中学1年の夏、担任との個人面談でポロっとこぼした一言が、私の人生を変えました。私は小学4年生から毎日テニスに明け暮れていて、日に焼けた真っ黒な女の子でした。学校の中でも外でも一緒にいるのは、同じく真っ黒なテニス仲間たち。まさか自分が文化部に入るなんて1ミリも考えていませんでした。

吹奏楽に興味を持ったきっかけは、中学生になって間もなくのこと。私は当然のごとくテニス部に入ったのですが、テニスコートのすぐ隣が吹奏楽部の練習場だったのです。コートに立ちながら横から聞こえてくる音楽にどんどん心を奪われていきました。

私の告白を聞いた先生は優しく「今しかできないことをやりなさい」と言いました。
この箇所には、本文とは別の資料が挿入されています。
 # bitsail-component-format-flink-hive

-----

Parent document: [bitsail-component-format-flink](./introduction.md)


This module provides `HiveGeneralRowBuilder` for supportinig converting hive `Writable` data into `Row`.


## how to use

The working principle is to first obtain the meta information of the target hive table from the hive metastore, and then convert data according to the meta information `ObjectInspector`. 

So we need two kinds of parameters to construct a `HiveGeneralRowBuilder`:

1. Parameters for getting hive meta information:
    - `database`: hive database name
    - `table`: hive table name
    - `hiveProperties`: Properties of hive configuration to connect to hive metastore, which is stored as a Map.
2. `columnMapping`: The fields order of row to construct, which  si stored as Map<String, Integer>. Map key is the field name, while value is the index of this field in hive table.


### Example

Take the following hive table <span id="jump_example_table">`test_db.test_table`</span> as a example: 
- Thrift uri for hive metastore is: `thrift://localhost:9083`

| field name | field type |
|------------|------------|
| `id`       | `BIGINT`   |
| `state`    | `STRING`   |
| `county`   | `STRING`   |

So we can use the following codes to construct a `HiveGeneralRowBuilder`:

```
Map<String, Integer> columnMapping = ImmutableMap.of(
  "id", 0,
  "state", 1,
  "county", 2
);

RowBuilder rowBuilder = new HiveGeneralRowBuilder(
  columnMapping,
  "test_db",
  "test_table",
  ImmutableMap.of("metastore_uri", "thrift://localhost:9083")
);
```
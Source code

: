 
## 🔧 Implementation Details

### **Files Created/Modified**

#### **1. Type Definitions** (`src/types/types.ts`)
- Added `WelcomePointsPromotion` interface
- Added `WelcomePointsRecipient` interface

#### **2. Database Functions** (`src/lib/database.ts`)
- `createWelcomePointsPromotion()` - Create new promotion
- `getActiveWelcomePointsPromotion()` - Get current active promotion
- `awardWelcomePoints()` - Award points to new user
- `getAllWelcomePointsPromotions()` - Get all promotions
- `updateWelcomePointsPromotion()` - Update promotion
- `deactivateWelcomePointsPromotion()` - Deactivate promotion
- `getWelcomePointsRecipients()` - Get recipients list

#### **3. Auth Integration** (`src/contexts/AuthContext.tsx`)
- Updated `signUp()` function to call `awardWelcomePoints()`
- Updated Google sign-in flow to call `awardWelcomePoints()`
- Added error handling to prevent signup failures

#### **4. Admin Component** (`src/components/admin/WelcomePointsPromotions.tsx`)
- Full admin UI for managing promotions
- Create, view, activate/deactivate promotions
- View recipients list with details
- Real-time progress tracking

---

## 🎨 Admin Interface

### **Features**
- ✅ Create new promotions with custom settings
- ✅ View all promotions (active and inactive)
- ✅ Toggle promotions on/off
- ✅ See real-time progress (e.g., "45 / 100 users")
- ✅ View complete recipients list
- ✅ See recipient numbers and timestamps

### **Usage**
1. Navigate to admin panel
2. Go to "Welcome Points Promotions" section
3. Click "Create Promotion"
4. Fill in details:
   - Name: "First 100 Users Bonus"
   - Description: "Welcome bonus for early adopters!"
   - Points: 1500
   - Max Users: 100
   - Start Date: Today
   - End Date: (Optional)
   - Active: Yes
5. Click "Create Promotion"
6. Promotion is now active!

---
当時13歳の私にとってはテニス部が世界のすべて。そこを一人で抜け出して、新しい世界で未経験のことを始めるのはとても大きな挑戦です。間違いなく、私にとって人生最大の決断でした。その後、吹奏楽を通して出会った仲間や恩師、喜怒哀楽の思い出はすべて私の一生の宝物です。

あのときの先生の言葉は、今でも私の人生の指針になっています。そして、13歳の自分の勇気を私はずっと忘れません。